Things have improved since then. According to the latest report from Henley, it ranks sixth, on par with France, Ireland and Portugal, but far behind its 2010 rankings when it was the World’s most powerful passport. But at least things seem to be moving in the right direction.

Such ups and downs are largely part of the fallout from Brexit and the terms on which it was negotiated. But there is one problem we can’t blame: bureaucratic delays and a huge backlog at the Passport Office.

The turnaround time for renewal of the old burgundy EU passport was just two to three weeks in 2019. Now you need to allow up to 10 weeks. And applicants, whose 5 percent reached nearly 360,000 people last year, had to wait longer than that, according to a study published in December by the National Audit Office.

True, the pressure has eased a bit since demand peaked last spring. This was when the rush to apply for renewals anticipating the end of Covid restrictions and the combined lack of staff to deal with them caused chaos and forced some readers to cancel their travel plans.

But even though the Passport Office has about a year to reactivate, it still warns applicants to allow the full 10 weeks for renewal to be processed. And now it’s raising prices. On February 2, the standard online application fee for adults from the UK will increase from £75.50 to £82.50, while the cost of postal applications will increase from £85 to £93.

Meanwhile, those of us who can’t stay without passports for that long – and I think there are many – have to pay even more for one of the two express transit services offered (gov.uk/get-a-passport-urgent). Their cost is also increasing. Fast Track service increased from £142 to £155 and online premium service increased from £177 to £193.50.

These increases will “help the government continue to improve its services,” according to the Passport Office. In my view, it’s shocking that what used to be a simple and reliable service has deteriorated like this. And it is frankly scandalous that those who need a productive return are forced to pay through the nose to use it.

So what should you do if your passport is nearing its expiration date? Is it worth applying to renew immediately without increasing costs? Or – to save a few pounds – are you risking becoming part of a hustle and bustle that will only prolong the already long waiting times for passport renewal and issuance?

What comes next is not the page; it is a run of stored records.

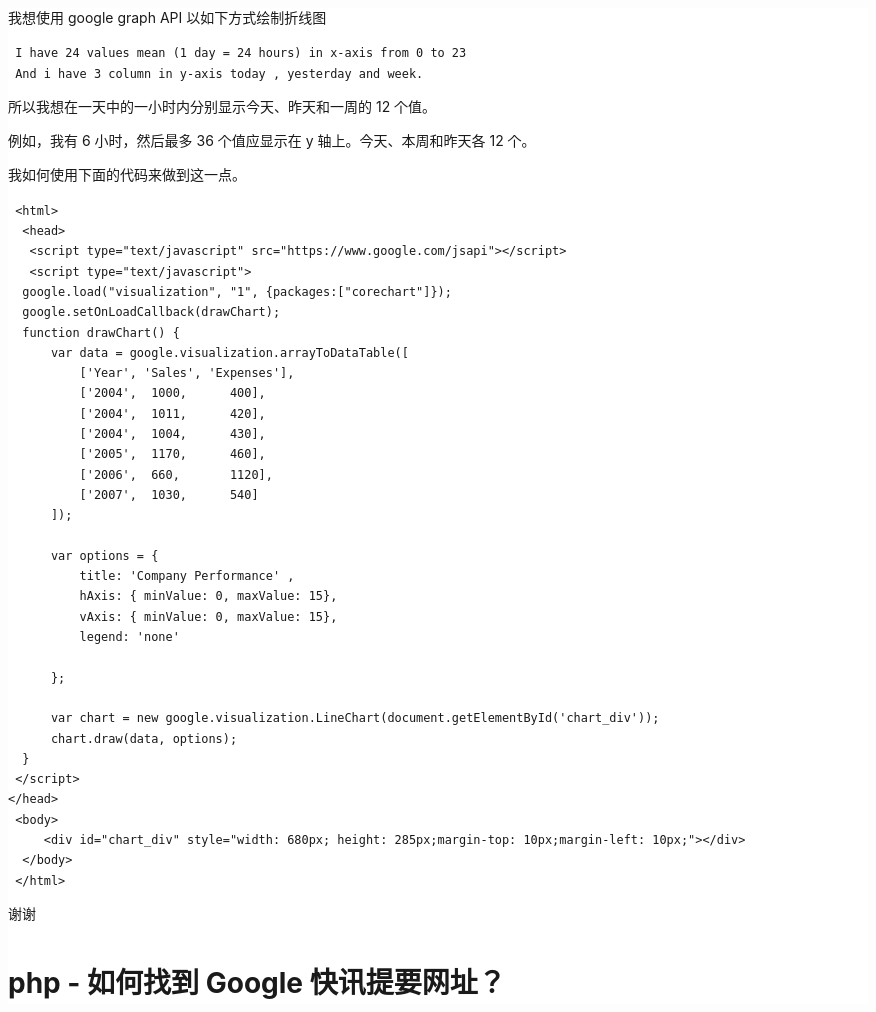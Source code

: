 我想使用 google graph API 以如下方式绘制折线图

```
 I have 24 values mean (1 day = 24 hours) in x-axis from 0 to 23
 And i have 3 column in y-axis today , yesterday and week. 
```

所以我想在一天中的一小时内分别显示今天、昨天和一周的 12 个值。

例如，我有 6 小时，然后最多 36 个值应显示在 y 轴上。今天、本周和昨天各 12 个。

我如何使用下面的代码来做到这一点。

```
 <html>
  <head>
   <script type="text/javascript" src="https://www.google.com/jsapi"></script>
   <script type="text/javascript">
  google.load("visualization", "1", {packages:["corechart"]});
  google.setOnLoadCallback(drawChart);
  function drawChart() {
      var data = google.visualization.arrayToDataTable([
          ['Year', 'Sales', 'Expenses'],
          ['2004',  1000,      400],
          ['2004',  1011,      420],
          ['2004',  1004,      430],
          ['2005',  1170,      460],
          ['2006',  660,       1120],
          ['2007',  1030,      540]
      ]);

      var options = {
          title: 'Company Performance' ,
          hAxis: { minValue: 0, maxValue: 15},
          vAxis: { minValue: 0, maxValue: 15},
          legend: 'none'

      };

      var chart = new google.visualization.LineChart(document.getElementById('chart_div'));
      chart.draw(data, options);
  }
 </script>
</head>
 <body>
     <div id="chart_div" style="width: 680px; height: 285px;margin-top: 10px;margin-left: 10px;"></div>
  </body>
 </html> 
```

谢谢

# php - 如何找到 Google 快讯提要网址？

The Passport Office has not changed its recommendation regarding processing times, but there is a risk that the increase in applications to beat the price increase will put more pressure on the system. This will catch you either way – apply later in February or March and the bloat will still be in the system. So, if you need to renew in the next few months, it’s best to apply and apply before the price goes up, as long as you can last up to 10 weeks without your passport.